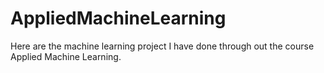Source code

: # AppliedMachineLearning
Here are the machine learning project I have done through out the course Applied Machine Learning.
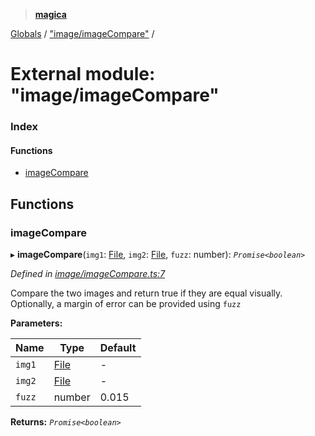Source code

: > **[magica](../README.md)**

[Globals](../README.md) / ["image/imageCompare"](_image_imagecompare_.md) /

# External module: "image/imageCompare"

### Index

#### Functions

* [imageCompare](_image_imagecompare_.md#imagecompare)

## Functions

###  imageCompare

▸ **imageCompare**(`img1`: [File](../classes/_file_.file.md), `img2`: [File](../classes/_file_.file.md), `fuzz`: number): *`Promise<boolean>`*

*Defined in [image/imageCompare.ts:7](https://github.com/cancerberoSgx/magica/blob/825f829/src/image/imageCompare.ts#L7)*

Compare the two images and return true if they are equal visually. Optionally, a margin of error can be provided using `fuzz`

**Parameters:**

Name | Type | Default |
------ | ------ | ------ |
`img1` | [File](../classes/_file_.file.md) | - |
`img2` | [File](../classes/_file_.file.md) | - |
`fuzz` | number | 0.015 |

**Returns:** *`Promise<boolean>`*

## Assignment
The records above should be retyped in full and exactly; omit the pictures.

## Response
Source code

: # AppliedMachineLearning
Here are the machine learning project I have done through out the course Applied Machine Learning.
Source code

: > **[magica](../README.md)**

[Globals](../README.md) / ["image/imageCompare"](_image_imagecompare_.md) /

# External module: "image/imageCompare"

### Index

#### Functions

* [imageCompare](_image_imagecompare_.md#imagecompare)

## Functions

###  imageCompare

▸ **imageCompare**(`img1`: [File](../classes/_file_.file.md), `img2`: [File](../classes/_file_.file.md), `fuzz`: number): *`Promise<boolean>`*

*Defined in [image/imageCompare.ts:7](https://github.com/cancerberoSgx/magica/blob/825f829/src/image/imageCompare.ts#L7)*

Compare the two images and return true if they are equal visually. Optionally, a margin of error can be provided using `fuzz`

**Parameters:**

Name | Type | Default |
------ | ------ | ------ |
`img1` | [File](../classes/_file_.file.md) | - |
`img2` | [File](../classes/_file_.file.md) | - |
`fuzz` | number | 0.015 |

**Returns:** *`Promise<boolean>`*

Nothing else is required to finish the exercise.